As people prepare and eat their Thanksgiving meals, or just work on relaxing for the day, some consumers are taking a dip in the vacation shopping deals online. Adobe, which tracks online sales in real time at 80 of the 100 largest retailers in the US and covers around 100 million items, says we are on the right track according to initial numbers, e-commerce sales of US 6 billion – Raising dollars for Thanksgiving. Overall, consumers are expected to spend $ 189.1 billion on online purchases this year.
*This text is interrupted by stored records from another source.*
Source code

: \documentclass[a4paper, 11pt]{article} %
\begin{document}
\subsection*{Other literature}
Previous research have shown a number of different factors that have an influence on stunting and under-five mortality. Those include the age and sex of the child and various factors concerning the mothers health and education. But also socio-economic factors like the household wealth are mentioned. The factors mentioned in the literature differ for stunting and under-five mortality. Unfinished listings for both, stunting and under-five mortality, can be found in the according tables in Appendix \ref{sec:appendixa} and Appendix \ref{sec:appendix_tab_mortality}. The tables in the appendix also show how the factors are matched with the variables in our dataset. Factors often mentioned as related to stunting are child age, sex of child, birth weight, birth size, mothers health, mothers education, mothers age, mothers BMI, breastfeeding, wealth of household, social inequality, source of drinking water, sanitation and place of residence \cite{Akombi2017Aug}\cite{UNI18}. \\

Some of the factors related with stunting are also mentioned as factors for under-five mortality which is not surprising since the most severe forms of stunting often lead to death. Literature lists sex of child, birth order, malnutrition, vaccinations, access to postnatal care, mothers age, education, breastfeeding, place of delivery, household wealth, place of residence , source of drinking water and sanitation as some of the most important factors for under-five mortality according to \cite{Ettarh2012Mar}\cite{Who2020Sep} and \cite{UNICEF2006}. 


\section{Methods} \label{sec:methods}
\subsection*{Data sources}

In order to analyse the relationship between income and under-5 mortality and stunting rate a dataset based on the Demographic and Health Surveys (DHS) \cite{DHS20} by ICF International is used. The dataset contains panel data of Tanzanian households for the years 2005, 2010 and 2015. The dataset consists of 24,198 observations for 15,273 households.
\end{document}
To put that number in context, the entire Christmas sales season represents a 33.1% increase over 2019. Last year, customers spent $ 4.2 billion online on Thanksgiving, according to Adobe: This year's numbers are a jump from 42.3%. And to date, each day that week has had sales of more than $ 3 billion.
What's happening? The numbers are hopefully an encouraging sign that despite some economic declines in 2020 caused by the Covid-19 pandemic, retailers will at least be able to offset some of their losses over the next few months, which is traditional the most important period is to sell.
As we have reported in the past few months, 2020 was a year with high watermarks for e-commerce overall, with the trend towards more surfing and online shopping, which has been growing for years, received a significant boost from Covid-19 pandemic.
The drive for more social distancing to slow the spread of the coronavirus has led many to stay away from crowded places like shops and has forced us to stay at home where we have turned to the internet to get things done .
Not only are these trends causing those already familiar with online shopping spending to spend more money. A new category of buyers will also be introduced on this platform. So far this week, Adobe says 9% of all sales have been generated by net new customers as traditional brick and mortar shoppers come online to complete transactions in the face of store closures and efforts to avoid the transmission of viruses through face-to-face contact. ”
Black Friday, the day after Thanksgiving, has traditionally been referred to as the start of Christmas shopping, but the growth of e-commerce has given Thanksgiving Day more prominence when physical stores are closed and many of us may be walking around with little house to do. This year seems to be following that trend.
“Families have many traditions during the holidays. However, travel restrictions, home ordering, and fears of the virus spreading prevent Americans from enjoying so many of them. Online shopping is a festive habit that can be maintained online and the sales show that gift giving remains a very popular tradition this year, ”said Taylor Schreiner, director of Adobe Digital Insights, in a statement.
(That's not to say Black Friday won't be big: Adobe predicts it will have $ 10.3 billion in online sales this year.)
Some insights into what is being sold:
Board games and other “family focus” categories are growing rapidly, according to Adobe. Sales increased five-fold compared to the previous year.
Similarly – in line with how much we all shop for groceries online now – grocery sales rose a whopping 596% in the last week compared to October as people stocked up for the long weekend (whether or not it was or not) to be spent with the family).
Other top items are Hyrule Warriors: Age of Calamity, Just Dance 2021 as well as vTech toys and Rainbow High Dolls.
Amazon's announcement this week that it will offer more delivery options this season shows how e-commerce is growing beyond simple home delivery, and how this has become an integral part of how retailers differentiate themselves from retailers. Roadside pickup is up 116% this week from last year, and express shipping is up 49%.
Smartphones will also play a major role again. According to Adobe, $ 25.5 billion was spent on smartphones so far in November (up 48% from 2019), representing 38.6% of all e-commerce sales.
In the US, large retailers continue to dominate the way people shop. Walmart, Target Amazon, and others have annual sales of more than $ 1 billion and have seen sales jump 147% since October. Part of the reason: more sophisticated websites with 100% higher conversion rates than smaller businesses. (This opens up a huge opening for companies to develop tools that allow smaller businesses to better compete on that front.)